Search the records for the string "changes", and show each line where it appears.

#### Stored items
· · ·

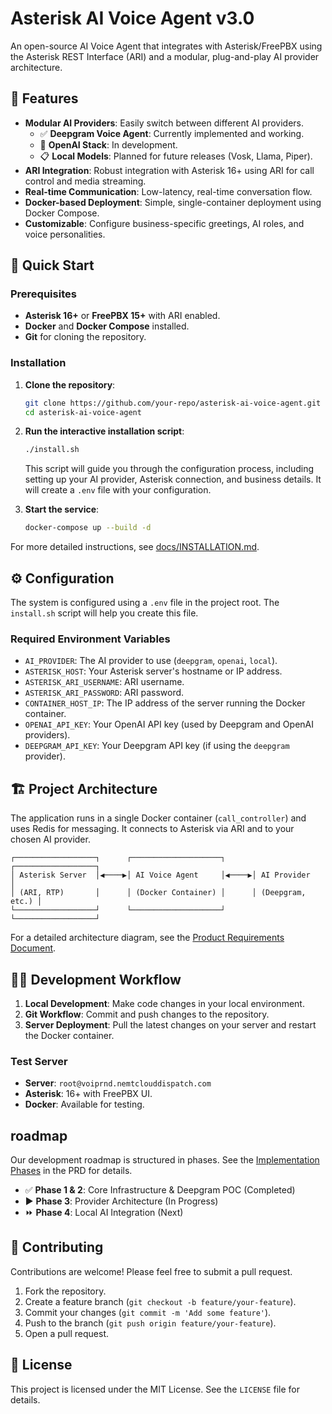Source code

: # Asterisk AI Voice Agent v3.0

An open-source AI Voice Agent that integrates with Asterisk/FreePBX using the Asterisk REST Interface (ARI) and a modular, plug-and-play AI provider architecture.

## 🌟 Features

- **Modular AI Providers**: Easily switch between different AI providers.
  - ✅ **Deepgram Voice Agent**: Currently implemented and working.
  - 🔄 **OpenAI Stack**: In development.
  - 📋 **Local Models**: Planned for future releases (Vosk, Llama, Piper).
- **ARI Integration**: Robust integration with Asterisk 16+ using ARI for call control and media streaming.
- **Real-time Communication**: Low-latency, real-time conversation flow.
- **Docker-based Deployment**: Simple, single-container deployment using Docker Compose.
- **Customizable**: Configure business-specific greetings, AI roles, and voice personalities.

## 🚀 Quick Start

### Prerequisites

- **Asterisk 16+** or **FreePBX 15+** with ARI enabled.
- **Docker** and **Docker Compose** installed.
- **Git** for cloning the repository.

### Installation

1.  **Clone the repository**:
    ```bash
    git clone https://github.com/your-repo/asterisk-ai-voice-agent.git
    cd asterisk-ai-voice-agent
    ```

2.  **Run the interactive installation script**:
    ```bash
    ./install.sh
    ```
    This script will guide you through the configuration process, including setting up your AI provider, Asterisk connection, and business details. It will create a `.env` file with your configuration.

3.  **Start the service**:
    ```bash
    docker-compose up --build -d
    ```

For more detailed instructions, see [docs/INSTALLATION.md](docs/INSTALLATION.md).

## ⚙️ Configuration

The system is configured using a `.env` file in the project root. The `install.sh` script will help you create this file.

### Required Environment Variables

- `AI_PROVIDER`: The AI provider to use (`deepgram`, `openai`, `local`).
- `ASTERISK_HOST`: Your Asterisk server's hostname or IP address.
- `ASTERISK_ARI_USERNAME`: ARI username.
- `ASTERISK_ARI_PASSWORD`: ARI password.
- `CONTAINER_HOST_IP`: The IP address of the server running the Docker container.
- `OPENAI_API_KEY`: Your OpenAI API key (used by Deepgram and OpenAI providers).
- `DEEPGRAM_API_KEY`: Your Deepgram API key (if using the `deepgram` provider).

## 🏗️ Project Architecture

The application runs in a single Docker container (`call_controller`) and uses Redis for messaging. It connects to Asterisk via ARI and to your chosen AI provider.

```
┌──────────────────┐      ┌────────────────────┐      ┌──────────────────┐
│ Asterisk Server  │◀────▶│ AI Voice Agent     │◀────▶│ AI Provider      │
│ (ARI, RTP)       │      │ (Docker Container) │      │ (Deepgram, etc.) │
└──────────────────┘      └────────────────────┘      └──────────────────┘
```

For a detailed architecture diagram, see the [Product Requirements Document](Project%20Requirement%20Documents/prd-ai-agent-v3.md).

## 🧑‍💻 Development Workflow

1.  **Local Development**: Make code changes in your local environment.
2.  **Git Workflow**: Commit and push changes to the repository.
3.  **Server Deployment**: Pull the latest changes on your server and restart the Docker container.

### Test Server

-   **Server**: `root@voiprnd.nemtclouddispatch.com`
-   **Asterisk**: 16+ with FreePBX UI.
-   **Docker**: Available for testing.

##  roadmap

Our development roadmap is structured in phases. See the [Implementation Phases](Project%20Requirement%20Documents/prd-ai-agent-v3.md#7-implementation-phases) in the PRD for details.

-   ✅ **Phase 1 & 2**: Core Infrastructure & Deepgram POC (Completed)
-   ▶️ **Phase 3**: Provider Architecture (In Progress)
-   ⏩ **Phase 4**: Local AI Integration (Next)

## 🤝 Contributing

Contributions are welcome! Please feel free to submit a pull request.

1.  Fork the repository.
2.  Create a feature branch (`git checkout -b feature/your-feature`).
3.  Commit your changes (`git commit -m 'Add some feature'`).
4.  Push to the branch (`git push origin feature/your-feature`).
5.  Open a pull request.

## 📄 License

This project is licensed under the MIT License. See the `LICENSE` file for details.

· · ·

#### Answer to this exercise
1.  **Local Development**: Make code changes in your local environment.
2.  **Git Workflow**: Commit and push changes to the repository.
3.  **Server Deployment**: Pull the latest changes on your server and restart the Docker container.
3.  Commit your changes (`git commit -m 'Add some feature'`).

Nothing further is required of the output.